A dozen more movies are being screened at the EU fest, being held in the basement of the ArtSonje Center, just east of Gyeongbok Palace, and runs until May 17. The program was organized by the Korean Association of Cinematheque with the help of several European embassies.
Only one movie, “Raining Stones,” has been shown in Korea. “The festival is an opportunity to see films that haven’t opened here,” says Lim Jae-jin, an organizer with the Association of Cinematheque.
The movies range from the erotic and melancholic “Lucia y el Sexo” (Sex and Lucia), directed by Julio Medem of Spain, to the disjointed neo-noir thriller, “The End of Violence,” by Wim Wenders of Germany. Most of the films have English subtitles. However, the version of “The End of Violence” that will be shown at the festival is dubbed in German, with Korean subtitles. Mr. Wenders’s original movie was recorded in English.

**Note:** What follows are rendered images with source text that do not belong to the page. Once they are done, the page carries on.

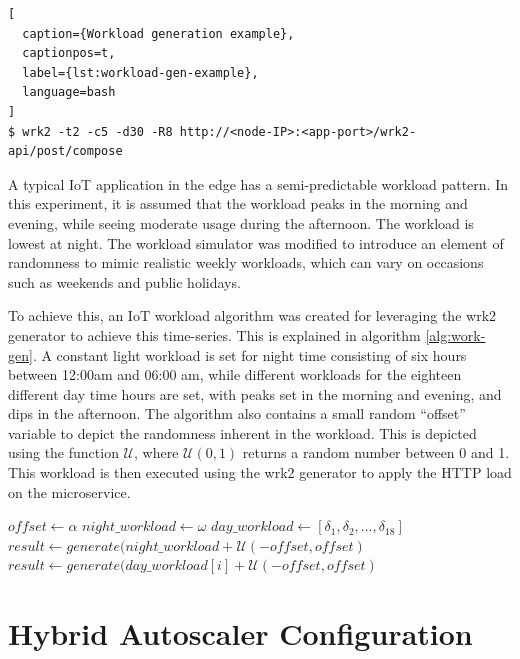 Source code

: \begin{lstlisting}[
  caption={Workload generation example},
  captionpos=t,
  label={lst:workload-gen-example},
  language=bash
]
$ wrk2 -t2 -c5 -d30 -R8 http://<node-IP>:<app-port>/wrk2-api/post/compose
\end{lstlisting}



A typical IoT application in the edge has a semi-predictable workload pattern. In this experiment, it is assumed that the workload peaks in the morning and evening, while seeing moderate usage during the afternoon. The workload is lowest at night. The workload simulator was modified to introduce an element of randomness to mimic realistic weekly workloads, which can vary on occasions such as weekends and public holidays.\par

To achieve this, an IoT workload algorithm was created for leveraging the wrk2 generator to achieve this time-series. This is explained in algorithm \ref{alg:work-gen}. A constant light workload is set for night time consisting of six hours between 12:00am and 06:00 am, while different workloads for the eighteen different day time hours are set, with peaks set in the morning and evening, and dips in the afternoon. The algorithm also contains a small random ``offset'' variable to depict the randomness inherent in the workload. This is depicted using the function $\mathcal{U}$, where $\mathcal{U}(0,1)$ returns a random number between 0 and 1. This workload is then executed using the wrk2 generator to apply the HTTP load on the microservice.

\begin{algorithm}
    \caption{IoT workload generation algorithm}
    \label{alg:work-gen}
    \begin{algorithmic}
        \State $offset \gets \alpha$
        \State $night\_workload \gets \omega$
        \State $day\_workload \gets [ \delta_1, \delta_2, ... , \delta_{18}]$
                \State $result \gets generate(night\_workload + \mathcal{U}(-offset,offset)$
            \EndFor
                \State $result \gets generate(day\_workload[i] + \mathcal{U}(-offset,offset)$
            \EndFor
        \EndWhile
    \end{algorithmic}
\end{algorithm}

\section{Hybrid Autoscaler Configuration}
\label{sec:ch4-hybrid-auto-arch}


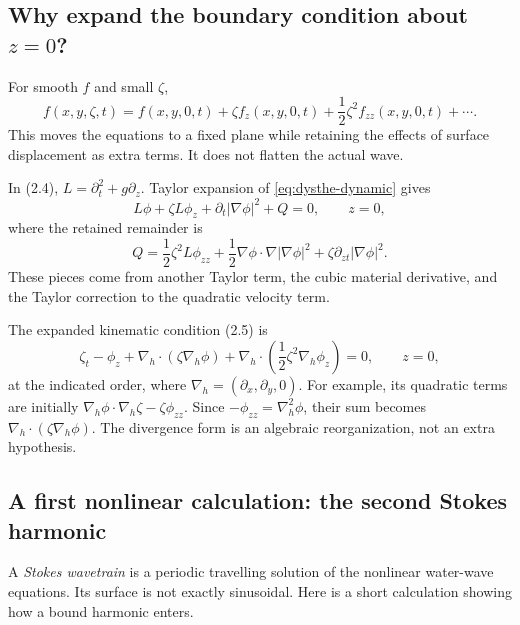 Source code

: \subsection{Why expand the boundary condition about $z=0$?}
For smooth $f$ and small $\zeta$,
\begin{equation}\label{eq:boundary-taylor}
 f(x,y,\zeta,t)=f(x,y,0,t)+\zeta f_z(x,y,0,t)
 +\frac12\zeta^2 f_{zz}(x,y,0,t)+\cdots.
\end{equation}
This moves the equations to a fixed plane while retaining the effects of
surface displacement as extra terms. It does not flatten the actual wave.

In (2.4), $L=\partial_t^2+g\partial_z$. Taylor expansion of
\eqref{eq:dysthe-dynamic} gives
\[
 L\phi+\zeta L\phi_z+\partial_t|\nabla\phi|^2+Q=0,
 \qquad z=0,
\]
where the retained remainder is
\[
 Q=\frac12\zeta^2L\phi_{zz}
 +\frac12\nabla\phi\cdot\nabla|\nabla\phi|^2
 +\zeta\partial_{zt}|\nabla\phi|^2.
\]
These pieces come from another Taylor term, the cubic material derivative,
and the Taylor correction to the quadratic velocity term.

The expanded kinematic condition (2.5) is
\[
 \zeta_t-\phi_z+\nabla_h\cdot(\zeta\nabla_h\phi)
 +\nabla_h\cdot\left(\frac12\zeta^2\nabla_h\phi_z\right)=0,
 \qquad z=0,
\]
at the indicated order, where $\nabla_h=(\partial_x,\partial_y,0)$.
For example, its quadratic terms are initially
$\nabla_h\phi\cdot\nabla_h\zeta-\zeta\phi_{zz}$.
Since $-\phi_{zz}=\nabla_h^2\phi$, their sum becomes
$\nabla_h\cdot(\zeta\nabla_h\phi)$. The divergence form is an algebraic
reorganization, not an extra hypothesis.

\subsection{A first nonlinear calculation: the second Stokes harmonic}
A \emph{Stokes wavetrain} is a periodic travelling solution of the nonlinear
water-wave equations. Its surface is not exactly sinusoidal. Here is a short
calculation showing how a bound harmonic enters.

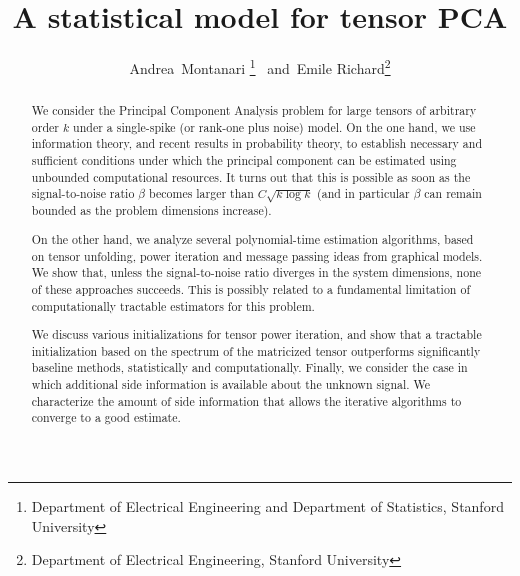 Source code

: \documentclass[11pt]{article}
\author{Andrea~Montanari \footnote{Department of Electrical
    Engineering and Department of Statistics, Stanford University}
\, and\, Emile Richard\footnote{Department of Electrical
    Engineering, Stanford University}}
\title{A statistical model for tensor PCA}
\theoremstyle{definition}
\begin{document}
\maketitle

\begin{abstract}
We consider the Principal Component Analysis problem for large tensors
of arbitrary order $k$ under a single-spike (or rank-one plus noise)
model.
On the one hand, we use information theory, and recent results in
probability theory, to establish necessary and sufficient conditions
under  which the principal component can be estimated using unbounded
computational resources. It turns out that this is possible as soon as
the signal-to-noise ratio $\beta$ becomes larger than $C\sqrt{k\log k}$ (and
in particular $\beta$ can remain bounded as the problem dimensions increase).

On the other hand, we analyze several polynomial-time estimation
algorithms, based on tensor unfolding, power iteration and message
passing ideas from graphical
models.  We show that, unless the signal-to-noise ratio diverges in
the system dimensions, none of these approaches succeeds. This is
possibly related to a fundamental limitation of computationally
tractable estimators for this problem.

We discuss various initializations for tensor power iteration, and show that a tractable initialization based on the spectrum of the matricized  tensor outperforms
significantly  baseline methods, statistically and computationally. Finally, we consider the case in
which additional side information is available about the unknown
signal.
We characterize the amount of side information that allows the
iterative algorithms to converge to a good estimate. 
\end{abstract}
\end{document}
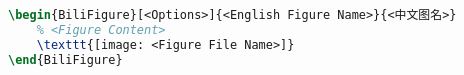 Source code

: \begin{lstlisting}[language=LaTeX, caption=Bilingual Figure, label=listing:bilingual-figure]
\begin{BiliFigure}[<Options>]{<English Figure Name>}{<中文图名>}
    % <Figure Content>
    \texttt{[image: <Figure File Name>]}
\end{BiliFigure}
\end{lstlisting}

Other festival highlights include: Ken Loach’s “Raining Stones,” a gentle, humorous film about working-class Britons; “Les Convoyers Attendent” (The Carriers Are Waiting), the feature-length debut by the Belgian director Benoit Mariage; and “Fodelsedagen,” which completes the Swedish director Richard Hobert’s series on the seven deadly sins.
European movies remain a rarity in Korea. Currently, only 5 percent of the films screened here are from European Union.
“Hollywood controls the international film market,” Mr. Lim notes. “We’re bringing together art-house hits that otherwise would be difficult to see here.”